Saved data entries
⟨

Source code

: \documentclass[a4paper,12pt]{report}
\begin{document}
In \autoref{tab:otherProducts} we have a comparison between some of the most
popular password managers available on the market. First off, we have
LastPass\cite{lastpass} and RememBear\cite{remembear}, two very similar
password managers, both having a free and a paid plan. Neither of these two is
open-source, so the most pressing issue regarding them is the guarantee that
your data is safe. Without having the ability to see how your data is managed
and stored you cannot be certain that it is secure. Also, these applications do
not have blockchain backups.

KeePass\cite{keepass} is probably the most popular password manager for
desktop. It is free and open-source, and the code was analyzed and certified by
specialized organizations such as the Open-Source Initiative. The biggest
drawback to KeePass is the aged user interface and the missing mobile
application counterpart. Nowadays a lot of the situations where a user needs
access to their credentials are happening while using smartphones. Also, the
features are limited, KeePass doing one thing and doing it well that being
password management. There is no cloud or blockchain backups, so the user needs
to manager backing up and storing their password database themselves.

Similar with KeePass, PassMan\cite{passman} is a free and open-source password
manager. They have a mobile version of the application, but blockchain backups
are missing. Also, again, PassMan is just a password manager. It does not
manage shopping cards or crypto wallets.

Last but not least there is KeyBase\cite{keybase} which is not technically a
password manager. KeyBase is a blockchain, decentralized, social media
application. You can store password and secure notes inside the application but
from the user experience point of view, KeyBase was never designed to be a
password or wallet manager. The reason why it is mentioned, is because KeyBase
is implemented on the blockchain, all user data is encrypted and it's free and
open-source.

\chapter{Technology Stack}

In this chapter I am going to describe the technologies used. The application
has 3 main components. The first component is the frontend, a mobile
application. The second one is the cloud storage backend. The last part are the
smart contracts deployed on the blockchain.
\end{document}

⟩

TRY IT: Please repeat word for word the lines above that run from the beginning through the line containing "drawback to KeePass", keeping both the first and that last line.

ANSWER FOR THE TASK:
Source code

: \documentclass[a4paper,12pt]{report}
\begin{document}
In \autoref{tab:otherProducts} we have a comparison between some of the most
popular password managers available on the market. First off, we have
LastPass\cite{lastpass} and RememBear\cite{remembear}, two very similar
password managers, both having a free and a paid plan. Neither of these two is
open-source, so the most pressing issue regarding them is the guarantee that
your data is safe. Without having the ability to see how your data is managed
and stored you cannot be certain that it is secure. Also, these applications do
not have blockchain backups.

KeePass\cite{keepass} is probably the most popular password manager for
desktop. It is free and open-source, and the code was analyzed and certified by
specialized organizations such as the Open-Source Initiative. The biggest
drawback to KeePass is the aged user interface and the missing mobile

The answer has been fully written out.